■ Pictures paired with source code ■
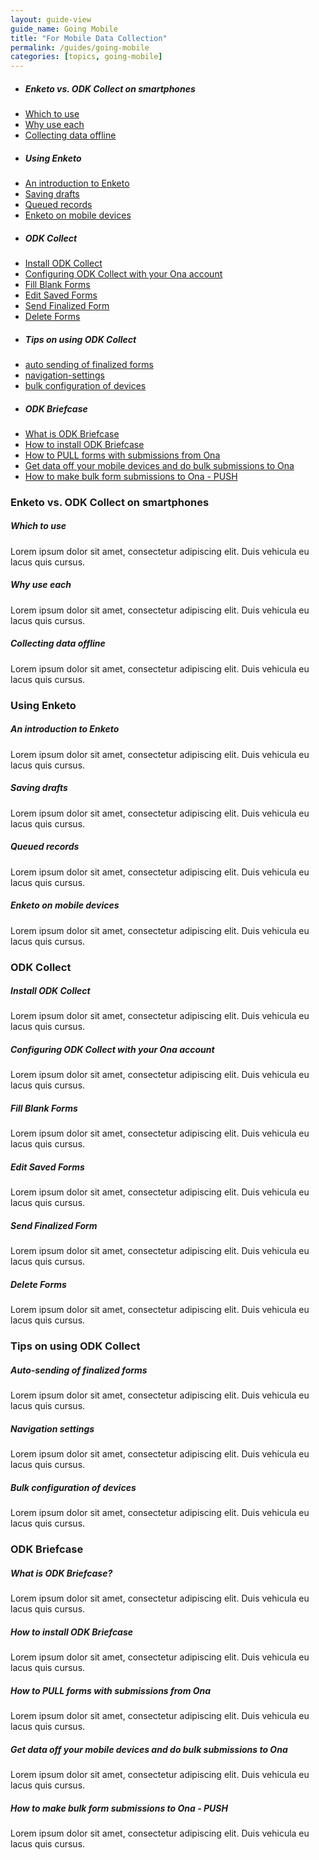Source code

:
 ```yaml
---
layout: guide-view
guide_name: Going Mobile
title: "For Mobile Data Collection"
permalink: /guides/going-mobile
categories: [topics, going-mobile]
---
```


* ##### Enketo vs. ODK Collect on smartphones
* [Which to use](#which-to-use)
* [Why use each](#why-use-each)
* [Collecting data offline](#collecting-data-offline)
* ##### Using Enketo
* [An introduction to Enketo](#introduction-to-enketo)
* [Saving drafts](#saving-drafts)
* [Queued records](queued-records,)
* [Enketo on mobile devices](#enketo-on-mobile-devices)
* ##### ODK Collect
* [Install ODK Collect](#install-odk-collect)
* [Configuring ODK Collect with your Ona account](#configure-odk-collect-with-ona)
* [Fill Blank Forms](#fill-blank-forms)
* [Edit Saved Forms](#edit-saved-forms)
* [Send Finalized Form](#send-finalized-form)
* [Delete Forms](#delete-forms)
* ##### Tips on using ODK Collect
* [auto sending of finalized forms](#auto-sending-of-finalized-forms)
* [navigation-settings](#navigation-settings)
* [bulk configuration of devices](#bulk-configuration-of-devices)
* ##### ODK Briefcase
* [What is ODK Briefcase](#what-is-odk-briefcase)
* [How to install ODK Briefcase](#how-to-install-odk-briefcase)
* [How to PULL forms with submissions from Ona](#pull-forms-from-ona)
* [Get data off your mobile devices and do bulk submissions to Ona](#get-data-off-mobile-devices)
* [How to make bulk form submissions to Ona - PUSH](#push-using-odk-briefcase)

### Enketo vs. ODK Collect on smartphones

##### <a name="which-to-use"></a>Which to use
Lorem ipsum dolor sit amet, consectetur adipiscing elit. Duis vehicula eu lacus quis cursus. 

##### <a name="why-use-each"></a>Why use each
Lorem ipsum dolor sit amet, consectetur adipiscing elit. Duis vehicula eu lacus quis cursus. 

##### <a name="collecting-data-offline"></a>Collecting data offline
Lorem ipsum dolor sit amet, consectetur adipiscing elit. Duis vehicula eu lacus quis cursus. 


### Using Enketo

##### <a name="introduction-to-enketo"></a>An introduction to Enketo
Lorem ipsum dolor sit amet, consectetur adipiscing elit. Duis vehicula eu lacus quis cursus. 

##### <a name="saving-drafts"></a>Saving drafts
Lorem ipsum dolor sit amet, consectetur adipiscing elit. Duis vehicula eu lacus quis cursus. 

##### <a name="queued-records"></a>Queued records
Lorem ipsum dolor sit amet, consectetur adipiscing elit. Duis vehicula eu lacus quis cursus. 

##### <a name="enketo-on-mobile-devices"></a>Enketo on mobile devices
Lorem ipsum dolor sit amet, consectetur adipiscing elit. Duis vehicula eu lacus quis cursus. 

### ODK Collect

##### <a name="install-odk-collect"></a>Install ODK Collect
Lorem ipsum dolor sit amet, consectetur adipiscing elit. Duis vehicula eu lacus quis cursus. 

##### <a name="configure-odk-collect-with-ona"></a>Configuring ODK Collect with your Ona account
Lorem ipsum dolor sit amet, consectetur adipiscing elit. Duis vehicula eu lacus quis cursus.

##### <a name="fill-blank-forms"></a>Fill Blank Forms
Lorem ipsum dolor sit amet, consectetur adipiscing elit. Duis vehicula eu lacus quis cursus.

##### <a name="edit-saved-forms"></a>Edit Saved Forms
Lorem ipsum dolor sit amet, consectetur adipiscing elit. Duis vehicula eu lacus quis cursus. 

##### <a name="send-finalized-form"></a>Send Finalized Form
Lorem ipsum dolor sit amet, consectetur adipiscing elit. Duis vehicula eu lacus quis cursus.

##### <a name="delete-forms"></a>Delete Forms
Lorem ipsum dolor sit amet, consectetur adipiscing elit. Duis vehicula eu lacus quis cursus.

### Tips on using ODK Collect

##### <a name="auto-sending-of-finalized-forms"></a>Auto-sending of finalized forms
Lorem ipsum dolor sit amet, consectetur adipiscing elit. Duis vehicula eu lacus quis cursus. 

##### <a name="navigation-settings"></a>Navigation settings
Lorem ipsum dolor sit amet, consectetur adipiscing elit. Duis vehicula eu lacus quis cursus.

##### <a name="bulk-configuration-of-devices"></a>Bulk configuration of devices
Lorem ipsum dolor sit amet, consectetur adipiscing elit. Duis vehicula eu lacus quis cursus.

### ODK Briefcase

##### <a name="what-is-odk-briefcase"></a>What is ODK Briefcase?
Lorem ipsum dolor sit amet, consectetur adipiscing elit. Duis vehicula eu lacus quis cursus. 

##### <a name="how-to-install-odk-briefcase"></a>How to install ODK Briefcase
Lorem ipsum dolor sit amet, consectetur adipiscing elit. Duis vehicula eu lacus quis cursus.

##### <a name="pull-forms-from-ona"></a>How to PULL forms with submissions from Ona
Lorem ipsum dolor sit amet, consectetur adipiscing elit. Duis vehicula eu lacus quis cursus.

##### <a name="get-data-off-mobile-devices"></a>Get data off your mobile devices and do bulk submissions to Ona
Lorem ipsum dolor sit amet, consectetur adipiscing elit. Duis vehicula eu lacus quis cursus.

##### <a name="push-using-odk-briefcase"></a>How to make bulk form submissions to Ona - PUSH
Lorem ipsum dolor sit amet, consectetur adipiscing elit. Duis vehicula eu lacus quis cursus.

■ TASK ITEM ■
Go over the records above line by line and count those holding the word "auto". Reply only with the number.

■ OUTPUT ■
2